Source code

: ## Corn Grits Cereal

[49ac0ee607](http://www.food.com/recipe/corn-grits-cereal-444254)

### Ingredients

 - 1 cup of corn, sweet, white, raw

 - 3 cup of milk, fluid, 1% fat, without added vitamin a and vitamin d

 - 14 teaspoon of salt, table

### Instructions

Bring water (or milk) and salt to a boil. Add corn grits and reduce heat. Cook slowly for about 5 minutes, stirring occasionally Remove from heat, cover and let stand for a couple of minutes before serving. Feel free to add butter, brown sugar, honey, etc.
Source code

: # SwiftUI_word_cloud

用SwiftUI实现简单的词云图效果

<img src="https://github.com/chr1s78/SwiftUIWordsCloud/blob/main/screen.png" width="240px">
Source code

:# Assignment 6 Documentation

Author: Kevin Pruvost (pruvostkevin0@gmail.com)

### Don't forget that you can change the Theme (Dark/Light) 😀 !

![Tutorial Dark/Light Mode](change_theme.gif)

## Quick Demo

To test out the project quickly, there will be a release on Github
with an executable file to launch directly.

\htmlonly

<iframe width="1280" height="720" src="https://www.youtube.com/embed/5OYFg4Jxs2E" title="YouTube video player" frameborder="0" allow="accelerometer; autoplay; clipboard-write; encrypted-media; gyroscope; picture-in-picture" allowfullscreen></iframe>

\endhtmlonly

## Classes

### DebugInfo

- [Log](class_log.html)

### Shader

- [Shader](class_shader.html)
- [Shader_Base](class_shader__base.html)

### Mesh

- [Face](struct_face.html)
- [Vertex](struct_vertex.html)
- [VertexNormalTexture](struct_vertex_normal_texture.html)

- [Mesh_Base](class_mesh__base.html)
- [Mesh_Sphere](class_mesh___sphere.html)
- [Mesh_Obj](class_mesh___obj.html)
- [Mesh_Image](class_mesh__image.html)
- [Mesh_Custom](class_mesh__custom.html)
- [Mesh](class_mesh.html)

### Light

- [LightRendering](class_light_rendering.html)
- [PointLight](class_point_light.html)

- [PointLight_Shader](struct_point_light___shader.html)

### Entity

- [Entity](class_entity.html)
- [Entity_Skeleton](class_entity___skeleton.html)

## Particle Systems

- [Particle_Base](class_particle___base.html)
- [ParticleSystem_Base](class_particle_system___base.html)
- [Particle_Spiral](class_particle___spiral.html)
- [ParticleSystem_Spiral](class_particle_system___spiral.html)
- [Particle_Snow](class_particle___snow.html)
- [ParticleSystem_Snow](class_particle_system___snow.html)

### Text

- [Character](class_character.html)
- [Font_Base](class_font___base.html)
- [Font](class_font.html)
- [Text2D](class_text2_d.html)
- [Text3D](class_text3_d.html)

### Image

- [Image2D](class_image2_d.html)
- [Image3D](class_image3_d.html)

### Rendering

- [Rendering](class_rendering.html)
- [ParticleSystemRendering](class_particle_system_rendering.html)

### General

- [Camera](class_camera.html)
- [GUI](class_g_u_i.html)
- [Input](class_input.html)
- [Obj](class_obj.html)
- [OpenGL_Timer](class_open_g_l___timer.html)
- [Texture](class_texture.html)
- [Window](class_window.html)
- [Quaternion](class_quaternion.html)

########

### PROBLEM:
Word for word, copy every entry.

### REPLY:
Source code

: ## Corn Grits Cereal

[49ac0ee607](http://www.food.com/recipe/corn-grits-cereal-444254)

### Ingredients

 - 1 cup of corn, sweet, white, raw

 - 3 cup of milk, fluid, 1% fat, without added vitamin a and vitamin d

 - 14 teaspoon of salt, table

### Instructions

Bring water (or milk) and salt to a boil. Add corn grits and reduce heat. Cook slowly for about 5 minutes, stirring occasionally Remove from heat, cover and let stand for a couple of minutes before serving. Feel free to add butter, brown sugar, honey, etc.
Source code

: # SwiftUI_word_cloud

用SwiftUI实现简单的词云图效果

<img src="https://github.com/chr1s78/SwiftUIWordsCloud/blob/main/screen.png" width="240px">
Source code

:# Assignment 6 Documentation

Author: Kevin Pruvost (pruvostkevin0@gmail.com)

### Don't forget that you can change the Theme (Dark/Light) 😀 !

![Tutorial Dark/Light Mode](change_theme.gif)

## Quick Demo

To test out the project quickly, there will be a release on Github
with an executable file to launch directly.

\htmlonly

<iframe width="1280" height="720" src="https://www.youtube.com/embed/5OYFg4Jxs2E" title="YouTube video player" frameborder="0" allow="accelerometer; autoplay; clipboard-write; encrypted-media; gyroscope; picture-in-picture" allowfullscreen></iframe>

\endhtmlonly

## Classes

### DebugInfo

- [Log](class_log.html)

### Shader

- [Shader](class_shader.html)
- [Shader_Base](class_shader__base.html)

### Mesh

- [Face](struct_face.html)
- [Vertex](struct_vertex.html)
- [VertexNormalTexture](struct_vertex_normal_texture.html)

- [Mesh_Base](class_mesh__base.html)
- [Mesh_Sphere](class_mesh___sphere.html)
- [Mesh_Obj](class_mesh___obj.html)
- [Mesh_Image](class_mesh__image.html)
- [Mesh_Custom](class_mesh__custom.html)
- [Mesh](class_mesh.html)

### Light

- [LightRendering](class_light_rendering.html)
- [PointLight](class_point_light.html)

- [PointLight_Shader](struct_point_light___shader.html)

### Entity

- [Entity](class_entity.html)
- [Entity_Skeleton](class_entity___skeleton.html)

## Particle Systems

- [Particle_Base](class_particle___base.html)
- [ParticleSystem_Base](class_particle_system___base.html)
- [Particle_Spiral](class_particle___spiral.html)
- [ParticleSystem_Spiral](class_particle_system___spiral.html)
- [Particle_Snow](class_particle___snow.html)
- [ParticleSystem_Snow](class_particle_system___snow.html)

### Text

- [Character](class_character.html)
- [Font_Base](class_font___base.html)
- [Font](class_font.html)
- [Text2D](class_text2_d.html)
- [Text3D](class_text3_d.html)

### Image

- [Image2D](class_image2_d.html)
- [Image3D](class_image3_d.html)

### Rendering

- [Rendering](class_rendering.html)
- [ParticleSystemRendering](class_particle_system_rendering.html)

### General

- [Camera](class_camera.html)
- [GUI](class_g_u_i.html)
- [Input](class_input.html)
- [Obj](class_obj.html)
- [OpenGL_Timer](class_open_g_l___timer.html)
- [Texture](class_texture.html)
- [Window](class_window.html)
- [Quaternion](class_quaternion.html)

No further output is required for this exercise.